PCIe/PCI I/O access (was: Re: VT340 Emulation)

Maciej W. Rozycki macro at orcam.me.uk
Sun Jul 4 07:06:06 CDT 2021


On Sun, 27 Jun 2021, Kevin Bowling wrote:

> Thanks this was interesting learning.

 You are welcome!

 NB I think it is also worth noting that the presence of I/O instructions 
and corresponding bus cycles with x86 is most relevant for PCI as it is 
only *because* x86, or more importantly the PC/AT architecture, has had 
them in the first place that PCI (and consequently PCIe) has them as well. 
Likewise the interrupt acknowledge or the special cycle bus transactions 
-- they're both x86-specific, even if they may have been later repurposed 
in non-x86 PCI system designs.

 Intel was a key player in PCI design and surely their requirements were 
first-class citizens in the solution proposed.  While early PCI systems 
commonly had PCI and ISA/EISA buses arranged as peers on the CPU host bus, 
with the respective bridge chips being two of the three or more agents 
arbitrated there (the remaining ones being the CPU(s)), the ability to 
route x86-specific bus cycles over PCI eventually let the industry settle 
on PCI x86 systems of the common northbridge/southbridge architecture we 
saw so many specimens of, where I/O address space resources originating 
from the PC, PC/XT, and PC/AT architectures can be accessed behind a PCI 
bus segment just as if they were attached directly to the CPU, possibly 
via some bus buffers only, like with the original IBM design from 1981.
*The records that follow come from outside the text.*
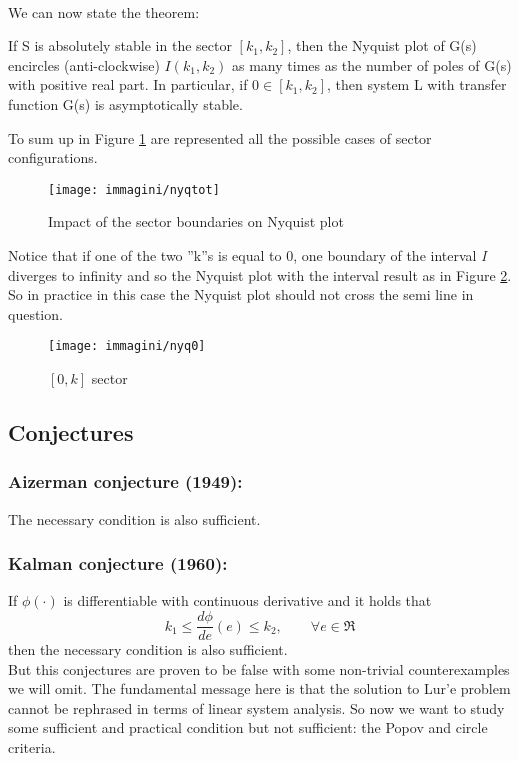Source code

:\\ We can now state the theorem:
\begin{thm}
	If S is absolutely stable in the sector $[k_1, k_2]$, then the Nyquist plot of G(s) encircles (anti-clockwise) $I(k_1,k_2)$ as many times as the number of poles of G(s) with positive real part.
	In particular, if $0\in[k_1, k_2]$, then system L with transfer function G(s) is asymptotically stable.
\end{thm}
To sum up in Figure \ref{fig:nyqtot} are represented all the possible cases of sector configurations.
\begin{figure}[H]
	\centering
	\texttt{[image: immagini/nyqtot]}
	\caption{Impact of the sector boundaries on Nyquist plot}
	\label{fig:nyqtot}
\end{figure}
 Notice that if one of the two ''k''s is equal to 0, one boundary of the interval \emph{I} diverges to infinity and so the Nyquist plot with the interval result as in Figure \ref{fig:nyq0}. So in practice in this case the Nyquist plot should not cross the semi line in question.
\begin{figure}[H]
 	\centering
 	\texttt{[image: immagini/nyq0]}
 	\caption{$[0,k]$ sector}
 	\label{fig:nyq0}
\end{figure}
\subsection{Conjectures}
\subsubsection{Aizerman conjecture (1949):}
The necessary condition is also sufficient.
\subsubsection{Kalman conjecture (1960):}
If $\phi(\cdot)$ is differentiable with continuous derivative and it holds that 
\[
k_1\le\frac{d\phi}{de}(e)\le k_2, \qquad \forall e\in\Re
\]then the necessary condition is also sufficient.\\
But this conjectures are proven to be false with some non-trivial counterexamples we will omit. The fundamental message here is that the solution to Lur'e problem cannot be rephrased in terms of linear system analysis.
\linebreak
So now we want to study some sufficient and practical condition but not sufficient: the Popov and circle criteria.
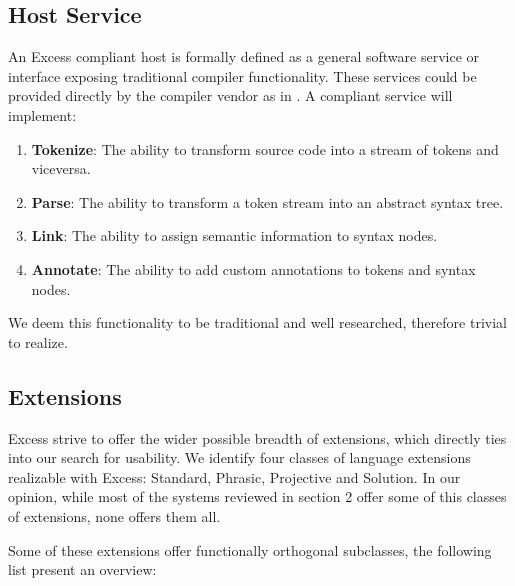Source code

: \documentclass[conference]{IEEEtran}
\begin{document}
\subsection{Host Service}
An Excess compliant host is formally defined as a general software service or interface exposing traditional compiler functionality. These services could be provided directly by the compiler vendor as in \cite{Roslyn}. A compliant service will implement:

\begin{enumerate}
	\item \textbf{Tokenize}: The ability to transform source code into a stream of tokens and viceversa.
    	\item \textbf{Parse}: The ability to transform a token stream into an abstract syntax tree.
    	\item \textbf{Link}: The ability to assign semantic information to syntax nodes.
    	\item \textbf{Annotate}: The ability to add custom annotations to tokens and syntax nodes.
\end{enumerate}


We deem this functionality to be traditional and well researched, therefore trivial to realize. 

\subsection{Extensions}
Excess strive to offer the wider possible breadth of extensions, which directly ties into our search for usability. We identify four classes of language extensions realizable with Excess: Standard, Phrasic, Projective and Solution. 
In our opinion, while most of the systems reviewed in section 2 offer some of this classes of extensions, none offers them all.

Some of these extensions offer functionally orthogonal subclasses, the following list present an overview:
\end{document}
 Similarly an x86 CPU can send an interrupt acknowledge cycle over PCI to 
request an interrupt vector from an 8259A interrupt controller core 
present in the southbridge, or a shutdown special cycle, in response to a 
triple fault, so as to make the southbridge assert a CPU reset, just like 
the original discrete PC/AT circuitry did.  None of this is really needed 
by non-x86 systems, although again these features may have been repurposed 
now that they are present (Intel has since invented additional special CPU 
cycles too, used in power management and intepreted by the southbridge), 
and numerous host bridges used with non-x86 systems have dedicated CSRs in 
the memory address space for issuing these PCI bus cycles, which the CPU 
cannot natively produce.

 BTW it wasn't exactly obvious to me that a flood of:

LPC[000]: Got SYNC no-response error. Error address reg: 0xd0010014
IPMI: dropping non severe PEL event

messages produced by the system firmware to the console serial port was a 
symptom of a PCI device driver trying to poke at the port I/O address of 
0, correctly left by the OS in the relevant device's BAR (Base Address 
Register) along with the disabled status for I/O decoding in the device's 
PCI Command Register.  The driver, not platform-specific and unaware of 
the possibility of the inexistence of the PCI I/O address space in some 
systems, ignored the disabled status of I/O decoding with the device and 
just went ahead and poked at it, confusing the host bridge with the bus 
accesses that resulted (likely an OS bug too with port I/O address space 
accessors, though I wasn't inclined enough to chase it); of course the 
port I/O address of 0 itself has no particular meaning with non-x86 
systems and can be legitimately assigned and used with PCI devices.